Whispers on Main Street
- Author: Marie O'Connor
- Language: English
- Genre: Crime fiction
- Publisher: Poolberg
- Publication date: 1 February 2024
- Publication place: Ireland
- ISBN: 9781781996966
- Website: Books Ireland

= Whispers on Main Street =

Work of criminal fiction

Whispers on Main Street is Marie O’Connor’s debut crime fiction novel, published by Poolberg. O’Connor is working on the second book of what she plans as a trilogy.

==Plot==
The book is set in 1961 in Ballantur (a fictional town), to which the character Caitlyn Kennedy – an early Ban Garda (policewoman) – has been posted. The character Nate oversees a mobile grocery service in the area and gossips with the people he visits. His wife's liaison with the local postman is revealed, leading Nate to attack him, only for the postman to then be found dead on the side of the road.

==Reception==
The ’’Irish Independent’’ described ’’Whispers on Main Street’’ as ’pitch perfect’.

==Novelist==

Marie O’Connor was born in a Castlebra in 1974.

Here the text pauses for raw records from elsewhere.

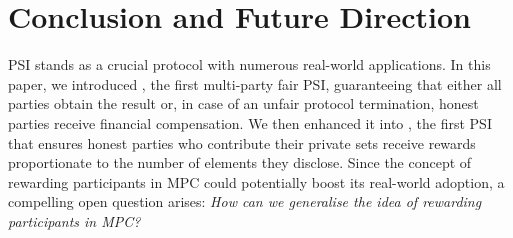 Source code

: 
\vspace{-4mm}
\section{Conclusion and Future Direction}\label{sec::concl}
\vspace{-2mm}


PSI stands as a crucial protocol with numerous real-world applications. In this paper, we introduced \withFai, the first multi-party fair PSI, guaranteeing that either all parties obtain the result or, in case of an unfair protocol termination, honest parties receive financial compensation. We then enhanced it into \withRew, the first PSI that ensures honest parties who contribute their private sets receive rewards proportionate to the number of elements they disclose. 
%
Since the concept of rewarding participants in MPC could potentially boost its real-world adoption, a compelling open question arises: \textit{How can we generalise the idea of rewarding participants in MPC?}


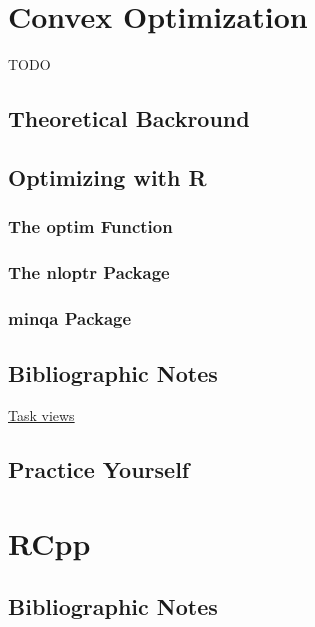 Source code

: \documentclass[]{book}
\theoremstyle{definition}
\theoremstyle{definition}
\theoremstyle{definition}
\theoremstyle{remark}
\begin{document}
\chapter{Convex Optimization}\label{convex}

TODO

\section{Theoretical Backround}\label{theoretical-backround}

\section{Optimizing with R}\label{optimizing-with-r}

\subsection{The optim Function}\label{the-optim-function}

\subsection{The nloptr Package}\label{the-nloptr-package}

\subsection{minqa Package}\label{minqa-package}

\section{Bibliographic Notes}\label{bibliographic-notes-14}

\href{https://cran.r-project.org/web/views/Optimization.html}{Task
views}

\section{Practice Yourself}\label{practice-yourself-15}

\chapter{RCpp}\label{rcpp}

\section{Bibliographic Notes}\label{bibliographic-notes-15}
\end{document}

Brought up on a farm near rural Turlough, County Mayo, O’Connor studied digital editing in Munster and then spent nine years (from its foundation in 1998) as an editor for TV3, working on news, breakfast and sport. After this she worked as a window dresser in Dublin and Galway. She retrained as a legal secretary after taking up residence in Galway. O’Connor wrote her first novel when she was nine. Marita Conlon-McKenna and Amanda-Jane Pearce are her favourite writers.